*** Provided entries
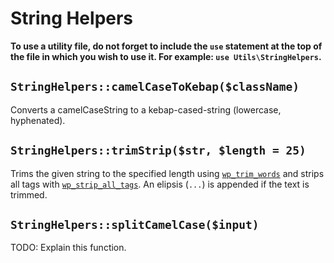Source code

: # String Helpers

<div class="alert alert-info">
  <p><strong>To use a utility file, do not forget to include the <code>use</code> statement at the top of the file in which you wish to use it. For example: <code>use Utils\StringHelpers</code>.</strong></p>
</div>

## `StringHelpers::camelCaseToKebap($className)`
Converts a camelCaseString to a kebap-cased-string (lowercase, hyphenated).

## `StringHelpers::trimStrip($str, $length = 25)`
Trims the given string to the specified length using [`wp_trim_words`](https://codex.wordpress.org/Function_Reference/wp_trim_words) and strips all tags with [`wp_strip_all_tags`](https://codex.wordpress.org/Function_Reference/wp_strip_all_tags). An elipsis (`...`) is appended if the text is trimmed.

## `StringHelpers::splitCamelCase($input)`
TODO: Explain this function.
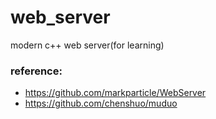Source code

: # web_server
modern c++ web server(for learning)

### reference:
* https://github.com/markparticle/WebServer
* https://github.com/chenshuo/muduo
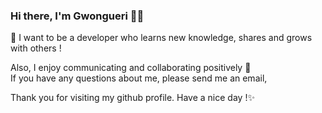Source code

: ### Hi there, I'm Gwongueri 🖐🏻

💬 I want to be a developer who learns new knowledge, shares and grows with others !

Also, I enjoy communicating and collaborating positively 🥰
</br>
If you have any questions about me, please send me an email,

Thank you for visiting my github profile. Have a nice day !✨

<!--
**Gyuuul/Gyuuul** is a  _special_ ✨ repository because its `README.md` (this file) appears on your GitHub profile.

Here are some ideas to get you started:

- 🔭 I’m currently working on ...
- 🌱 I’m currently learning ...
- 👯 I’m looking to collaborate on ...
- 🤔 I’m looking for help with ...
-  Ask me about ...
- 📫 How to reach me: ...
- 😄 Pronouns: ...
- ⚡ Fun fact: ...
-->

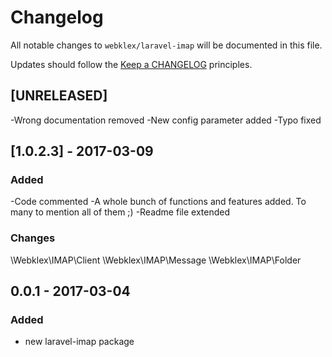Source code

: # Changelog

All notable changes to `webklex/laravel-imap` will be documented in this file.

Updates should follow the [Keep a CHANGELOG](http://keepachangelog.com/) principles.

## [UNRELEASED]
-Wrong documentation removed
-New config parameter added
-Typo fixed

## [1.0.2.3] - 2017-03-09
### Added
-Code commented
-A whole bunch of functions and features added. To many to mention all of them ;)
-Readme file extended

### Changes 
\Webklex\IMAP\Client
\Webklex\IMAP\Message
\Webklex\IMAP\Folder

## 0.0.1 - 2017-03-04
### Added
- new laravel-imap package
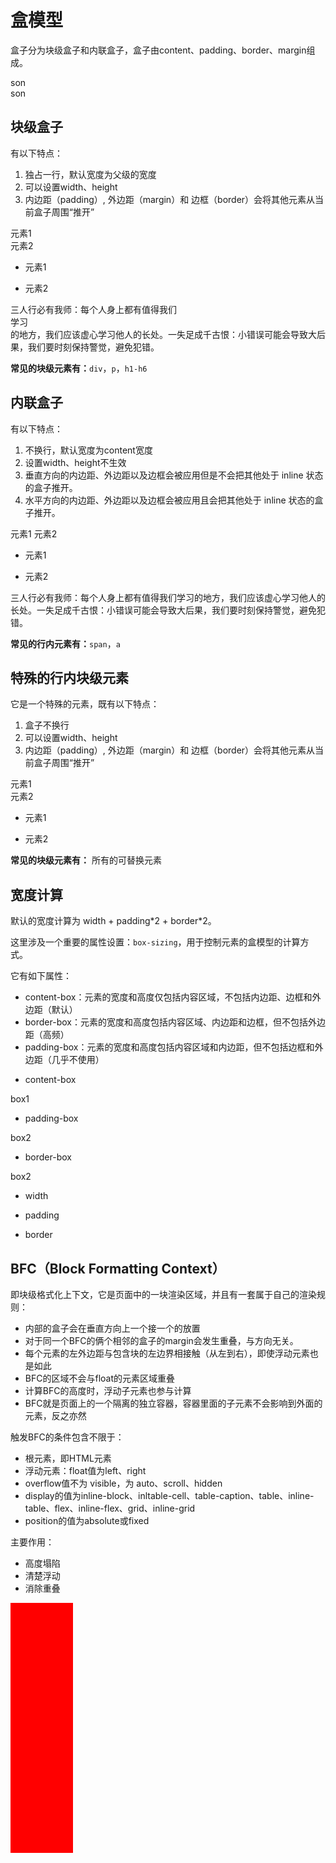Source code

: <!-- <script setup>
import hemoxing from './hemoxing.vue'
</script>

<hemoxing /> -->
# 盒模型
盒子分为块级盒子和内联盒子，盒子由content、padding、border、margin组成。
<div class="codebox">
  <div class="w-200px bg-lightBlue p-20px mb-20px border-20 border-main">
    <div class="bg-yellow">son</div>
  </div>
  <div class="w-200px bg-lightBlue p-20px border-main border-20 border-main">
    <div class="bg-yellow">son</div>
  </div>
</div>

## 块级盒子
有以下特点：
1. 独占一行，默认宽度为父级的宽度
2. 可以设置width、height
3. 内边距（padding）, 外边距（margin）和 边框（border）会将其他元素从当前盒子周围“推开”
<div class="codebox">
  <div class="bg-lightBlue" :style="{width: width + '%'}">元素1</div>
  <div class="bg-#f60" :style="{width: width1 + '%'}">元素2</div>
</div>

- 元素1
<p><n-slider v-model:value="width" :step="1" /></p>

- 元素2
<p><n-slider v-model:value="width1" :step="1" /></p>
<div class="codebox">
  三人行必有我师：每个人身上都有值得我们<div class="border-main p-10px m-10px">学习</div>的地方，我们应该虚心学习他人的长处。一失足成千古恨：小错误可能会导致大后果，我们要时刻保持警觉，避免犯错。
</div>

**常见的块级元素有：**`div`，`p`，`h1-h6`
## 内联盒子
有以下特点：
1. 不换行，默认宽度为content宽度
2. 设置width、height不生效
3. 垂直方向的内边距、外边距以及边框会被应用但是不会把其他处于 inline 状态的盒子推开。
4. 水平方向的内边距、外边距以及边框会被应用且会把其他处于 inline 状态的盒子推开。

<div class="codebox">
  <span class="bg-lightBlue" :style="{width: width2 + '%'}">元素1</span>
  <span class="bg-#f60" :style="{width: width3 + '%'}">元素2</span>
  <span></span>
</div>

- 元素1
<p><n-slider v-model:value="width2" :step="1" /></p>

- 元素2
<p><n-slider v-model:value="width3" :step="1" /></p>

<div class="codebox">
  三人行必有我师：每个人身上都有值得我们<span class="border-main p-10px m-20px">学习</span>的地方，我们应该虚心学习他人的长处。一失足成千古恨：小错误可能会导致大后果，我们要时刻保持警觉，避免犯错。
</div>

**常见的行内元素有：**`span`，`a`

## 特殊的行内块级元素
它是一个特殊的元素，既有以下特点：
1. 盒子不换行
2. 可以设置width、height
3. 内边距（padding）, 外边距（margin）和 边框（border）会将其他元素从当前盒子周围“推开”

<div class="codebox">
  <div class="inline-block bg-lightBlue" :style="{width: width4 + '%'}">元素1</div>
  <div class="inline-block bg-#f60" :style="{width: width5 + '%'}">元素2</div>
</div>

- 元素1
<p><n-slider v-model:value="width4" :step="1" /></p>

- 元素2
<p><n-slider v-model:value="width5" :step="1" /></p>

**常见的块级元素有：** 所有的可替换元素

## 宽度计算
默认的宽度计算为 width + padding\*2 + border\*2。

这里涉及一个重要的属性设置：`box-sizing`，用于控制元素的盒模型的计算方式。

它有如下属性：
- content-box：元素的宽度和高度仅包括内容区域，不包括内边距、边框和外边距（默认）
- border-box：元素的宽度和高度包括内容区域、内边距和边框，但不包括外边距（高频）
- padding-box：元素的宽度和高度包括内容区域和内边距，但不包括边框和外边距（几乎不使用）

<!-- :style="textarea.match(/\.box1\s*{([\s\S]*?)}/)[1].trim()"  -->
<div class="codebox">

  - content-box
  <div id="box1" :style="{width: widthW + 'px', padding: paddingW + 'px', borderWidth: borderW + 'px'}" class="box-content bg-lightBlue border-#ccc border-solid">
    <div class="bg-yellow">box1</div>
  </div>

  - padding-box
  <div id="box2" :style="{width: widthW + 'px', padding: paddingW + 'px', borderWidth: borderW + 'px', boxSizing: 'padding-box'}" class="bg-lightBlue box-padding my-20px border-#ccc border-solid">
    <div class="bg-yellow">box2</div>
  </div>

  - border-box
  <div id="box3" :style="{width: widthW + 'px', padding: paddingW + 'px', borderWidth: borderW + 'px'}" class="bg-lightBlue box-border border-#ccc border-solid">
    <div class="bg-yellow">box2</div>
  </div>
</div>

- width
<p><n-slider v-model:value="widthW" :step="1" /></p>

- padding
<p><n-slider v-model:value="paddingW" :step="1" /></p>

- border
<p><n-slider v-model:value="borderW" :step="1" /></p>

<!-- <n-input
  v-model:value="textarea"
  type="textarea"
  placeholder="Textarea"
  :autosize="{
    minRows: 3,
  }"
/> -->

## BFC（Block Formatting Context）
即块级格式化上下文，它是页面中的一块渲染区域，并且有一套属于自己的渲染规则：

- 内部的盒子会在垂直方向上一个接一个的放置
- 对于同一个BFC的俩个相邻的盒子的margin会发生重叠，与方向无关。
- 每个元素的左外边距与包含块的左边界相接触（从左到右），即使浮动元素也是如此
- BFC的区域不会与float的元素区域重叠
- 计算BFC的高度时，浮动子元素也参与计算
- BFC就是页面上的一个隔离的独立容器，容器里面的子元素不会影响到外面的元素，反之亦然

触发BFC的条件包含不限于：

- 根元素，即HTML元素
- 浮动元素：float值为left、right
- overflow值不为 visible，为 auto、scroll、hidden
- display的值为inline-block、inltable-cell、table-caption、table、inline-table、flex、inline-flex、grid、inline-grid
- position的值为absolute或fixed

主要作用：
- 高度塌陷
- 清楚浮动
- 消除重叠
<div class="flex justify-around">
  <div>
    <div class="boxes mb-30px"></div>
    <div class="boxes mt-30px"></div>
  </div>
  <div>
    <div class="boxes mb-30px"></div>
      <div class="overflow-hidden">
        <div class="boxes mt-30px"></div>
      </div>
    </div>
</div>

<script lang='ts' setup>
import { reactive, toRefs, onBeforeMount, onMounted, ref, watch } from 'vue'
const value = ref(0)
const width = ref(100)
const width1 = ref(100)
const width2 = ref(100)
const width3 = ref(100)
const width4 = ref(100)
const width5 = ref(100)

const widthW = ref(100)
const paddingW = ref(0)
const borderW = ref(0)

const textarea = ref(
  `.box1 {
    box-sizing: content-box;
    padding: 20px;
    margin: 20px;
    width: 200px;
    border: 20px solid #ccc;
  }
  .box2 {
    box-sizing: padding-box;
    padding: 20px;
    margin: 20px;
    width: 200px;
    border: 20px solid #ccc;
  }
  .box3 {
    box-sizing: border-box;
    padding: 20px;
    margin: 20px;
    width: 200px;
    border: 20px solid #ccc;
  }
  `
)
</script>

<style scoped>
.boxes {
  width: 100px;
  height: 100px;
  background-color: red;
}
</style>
******
*** Provided entries
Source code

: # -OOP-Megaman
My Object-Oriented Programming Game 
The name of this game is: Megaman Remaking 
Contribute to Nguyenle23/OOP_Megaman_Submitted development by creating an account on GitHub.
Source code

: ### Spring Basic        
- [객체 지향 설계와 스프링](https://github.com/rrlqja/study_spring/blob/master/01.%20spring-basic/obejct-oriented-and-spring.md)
******
*** Provided entries
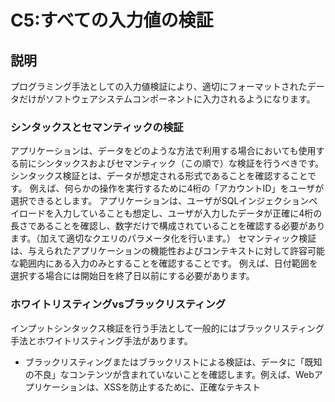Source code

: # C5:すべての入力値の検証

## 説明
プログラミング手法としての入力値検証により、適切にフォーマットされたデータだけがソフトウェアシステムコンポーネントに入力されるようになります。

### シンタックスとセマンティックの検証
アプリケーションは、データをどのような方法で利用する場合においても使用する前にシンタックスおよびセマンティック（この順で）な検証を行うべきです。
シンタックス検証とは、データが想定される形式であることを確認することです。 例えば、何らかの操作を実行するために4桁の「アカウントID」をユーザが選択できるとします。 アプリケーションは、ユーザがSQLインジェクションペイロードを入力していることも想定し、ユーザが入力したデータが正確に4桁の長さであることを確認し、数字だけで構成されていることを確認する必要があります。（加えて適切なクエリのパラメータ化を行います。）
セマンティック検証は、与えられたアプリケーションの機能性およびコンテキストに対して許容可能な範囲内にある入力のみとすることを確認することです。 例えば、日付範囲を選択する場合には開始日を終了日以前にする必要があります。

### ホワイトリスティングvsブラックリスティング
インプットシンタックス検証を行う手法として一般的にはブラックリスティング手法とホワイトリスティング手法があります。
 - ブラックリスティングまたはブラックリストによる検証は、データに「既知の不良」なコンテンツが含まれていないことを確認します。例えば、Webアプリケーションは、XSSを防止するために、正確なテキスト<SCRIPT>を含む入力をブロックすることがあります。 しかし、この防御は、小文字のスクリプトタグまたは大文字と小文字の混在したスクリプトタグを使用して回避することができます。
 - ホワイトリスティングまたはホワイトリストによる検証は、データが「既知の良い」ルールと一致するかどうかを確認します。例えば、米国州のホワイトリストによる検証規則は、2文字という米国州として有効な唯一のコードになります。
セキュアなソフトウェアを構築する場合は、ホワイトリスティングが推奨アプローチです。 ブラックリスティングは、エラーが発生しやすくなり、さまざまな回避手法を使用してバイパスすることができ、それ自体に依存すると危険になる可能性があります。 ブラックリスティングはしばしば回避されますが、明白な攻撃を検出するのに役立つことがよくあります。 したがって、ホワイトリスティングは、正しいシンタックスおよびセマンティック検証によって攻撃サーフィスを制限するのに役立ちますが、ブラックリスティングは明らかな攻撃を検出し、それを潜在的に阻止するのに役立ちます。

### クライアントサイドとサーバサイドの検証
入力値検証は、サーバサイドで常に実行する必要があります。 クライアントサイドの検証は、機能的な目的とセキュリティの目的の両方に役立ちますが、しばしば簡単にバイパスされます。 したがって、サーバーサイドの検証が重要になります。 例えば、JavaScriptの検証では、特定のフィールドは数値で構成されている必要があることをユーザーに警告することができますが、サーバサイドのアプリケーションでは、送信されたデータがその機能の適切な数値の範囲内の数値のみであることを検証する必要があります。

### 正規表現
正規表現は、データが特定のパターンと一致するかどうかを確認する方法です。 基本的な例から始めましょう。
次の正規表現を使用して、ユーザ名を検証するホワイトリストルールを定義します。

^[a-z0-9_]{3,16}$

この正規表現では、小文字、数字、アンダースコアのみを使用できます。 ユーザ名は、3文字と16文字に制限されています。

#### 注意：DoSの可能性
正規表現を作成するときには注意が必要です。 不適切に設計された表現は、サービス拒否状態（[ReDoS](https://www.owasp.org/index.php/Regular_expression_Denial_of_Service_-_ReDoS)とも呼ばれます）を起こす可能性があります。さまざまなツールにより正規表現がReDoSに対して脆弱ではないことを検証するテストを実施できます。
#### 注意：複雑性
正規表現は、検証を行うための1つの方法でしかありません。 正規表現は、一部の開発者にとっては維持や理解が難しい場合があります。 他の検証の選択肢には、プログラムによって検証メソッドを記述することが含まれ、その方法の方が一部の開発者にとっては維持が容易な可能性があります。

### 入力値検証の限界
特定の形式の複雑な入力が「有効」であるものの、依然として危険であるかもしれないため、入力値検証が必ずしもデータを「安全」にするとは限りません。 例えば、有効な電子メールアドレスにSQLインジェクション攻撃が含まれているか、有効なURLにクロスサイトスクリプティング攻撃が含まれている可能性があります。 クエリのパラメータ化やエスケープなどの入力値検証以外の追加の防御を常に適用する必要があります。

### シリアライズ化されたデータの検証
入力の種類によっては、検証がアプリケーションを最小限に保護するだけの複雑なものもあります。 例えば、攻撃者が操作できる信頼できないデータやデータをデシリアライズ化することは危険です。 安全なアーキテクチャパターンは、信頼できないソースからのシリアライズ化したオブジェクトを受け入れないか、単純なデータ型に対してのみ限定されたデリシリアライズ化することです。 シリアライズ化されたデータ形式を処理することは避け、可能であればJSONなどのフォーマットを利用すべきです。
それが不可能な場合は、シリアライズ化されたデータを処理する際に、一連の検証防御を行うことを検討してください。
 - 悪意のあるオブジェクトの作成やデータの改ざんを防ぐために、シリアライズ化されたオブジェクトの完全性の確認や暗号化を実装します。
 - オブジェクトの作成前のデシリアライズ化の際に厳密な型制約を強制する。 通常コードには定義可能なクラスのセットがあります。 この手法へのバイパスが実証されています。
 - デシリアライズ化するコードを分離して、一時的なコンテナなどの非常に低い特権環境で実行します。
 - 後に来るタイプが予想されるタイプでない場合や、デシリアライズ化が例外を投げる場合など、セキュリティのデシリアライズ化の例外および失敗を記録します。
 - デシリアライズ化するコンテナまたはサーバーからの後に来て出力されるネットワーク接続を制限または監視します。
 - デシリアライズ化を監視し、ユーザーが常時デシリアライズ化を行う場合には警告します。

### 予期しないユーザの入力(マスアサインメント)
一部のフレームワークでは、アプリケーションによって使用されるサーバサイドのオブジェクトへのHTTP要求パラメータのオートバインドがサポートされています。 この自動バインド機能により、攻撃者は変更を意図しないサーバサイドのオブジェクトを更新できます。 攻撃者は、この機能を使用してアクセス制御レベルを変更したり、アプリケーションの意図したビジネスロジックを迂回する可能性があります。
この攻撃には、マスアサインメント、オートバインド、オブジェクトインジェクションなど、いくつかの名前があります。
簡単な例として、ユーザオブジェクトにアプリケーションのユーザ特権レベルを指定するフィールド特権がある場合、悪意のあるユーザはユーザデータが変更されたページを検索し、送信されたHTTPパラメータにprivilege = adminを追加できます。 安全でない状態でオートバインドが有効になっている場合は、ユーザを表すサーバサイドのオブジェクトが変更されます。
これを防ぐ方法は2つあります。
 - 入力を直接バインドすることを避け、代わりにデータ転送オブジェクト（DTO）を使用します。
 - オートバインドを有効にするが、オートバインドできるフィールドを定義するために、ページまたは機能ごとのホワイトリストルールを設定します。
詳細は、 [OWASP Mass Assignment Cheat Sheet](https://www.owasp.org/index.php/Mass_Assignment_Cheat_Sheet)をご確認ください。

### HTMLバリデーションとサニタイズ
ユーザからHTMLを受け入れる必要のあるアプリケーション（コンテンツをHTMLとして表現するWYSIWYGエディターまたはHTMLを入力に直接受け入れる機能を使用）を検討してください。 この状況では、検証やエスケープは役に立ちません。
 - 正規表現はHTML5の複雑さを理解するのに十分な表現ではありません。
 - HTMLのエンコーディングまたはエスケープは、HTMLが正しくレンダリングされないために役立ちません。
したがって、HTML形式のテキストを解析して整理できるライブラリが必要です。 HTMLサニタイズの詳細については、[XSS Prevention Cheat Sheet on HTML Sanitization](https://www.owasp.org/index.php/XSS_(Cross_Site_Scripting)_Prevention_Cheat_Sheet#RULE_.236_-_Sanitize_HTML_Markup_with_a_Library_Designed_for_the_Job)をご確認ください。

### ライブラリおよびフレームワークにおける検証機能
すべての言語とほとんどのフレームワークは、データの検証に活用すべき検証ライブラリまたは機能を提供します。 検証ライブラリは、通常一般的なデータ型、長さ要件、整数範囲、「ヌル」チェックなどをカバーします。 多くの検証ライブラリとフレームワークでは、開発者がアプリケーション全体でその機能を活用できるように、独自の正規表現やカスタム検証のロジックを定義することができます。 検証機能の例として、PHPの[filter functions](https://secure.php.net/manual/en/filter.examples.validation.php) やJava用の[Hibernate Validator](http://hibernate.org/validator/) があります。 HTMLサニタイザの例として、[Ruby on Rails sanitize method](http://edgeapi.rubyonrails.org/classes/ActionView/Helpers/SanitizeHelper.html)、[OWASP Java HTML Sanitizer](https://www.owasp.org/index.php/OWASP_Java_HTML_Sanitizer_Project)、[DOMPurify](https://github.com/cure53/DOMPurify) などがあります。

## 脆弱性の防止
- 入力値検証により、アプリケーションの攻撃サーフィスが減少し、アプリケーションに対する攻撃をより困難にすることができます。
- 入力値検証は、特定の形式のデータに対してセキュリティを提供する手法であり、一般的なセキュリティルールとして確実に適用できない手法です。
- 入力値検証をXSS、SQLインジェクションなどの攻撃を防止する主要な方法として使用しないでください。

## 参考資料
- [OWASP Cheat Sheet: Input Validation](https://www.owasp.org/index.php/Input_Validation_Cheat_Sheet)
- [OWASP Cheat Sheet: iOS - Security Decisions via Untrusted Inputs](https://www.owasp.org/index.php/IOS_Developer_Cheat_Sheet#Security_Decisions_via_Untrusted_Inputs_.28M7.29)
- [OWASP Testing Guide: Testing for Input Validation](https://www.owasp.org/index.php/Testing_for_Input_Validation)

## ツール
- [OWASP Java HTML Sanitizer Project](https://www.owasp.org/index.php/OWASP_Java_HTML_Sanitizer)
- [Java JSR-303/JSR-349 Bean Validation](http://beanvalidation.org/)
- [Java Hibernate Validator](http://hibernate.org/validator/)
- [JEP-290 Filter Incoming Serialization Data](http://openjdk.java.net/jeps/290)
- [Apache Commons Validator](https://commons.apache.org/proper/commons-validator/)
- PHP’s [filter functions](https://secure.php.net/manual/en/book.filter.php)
******
- What the task requires
Return every line above that contains the word "状态的盒子推开".

- Your response
3. 垂直方向的内边距、外边距以及边框会被应用但是不会把其他处于 inline 状态的盒子推开。
4. 水平方向的内边距、外边距以及边框会被应用且会把其他处于 inline 状态的盒子推开。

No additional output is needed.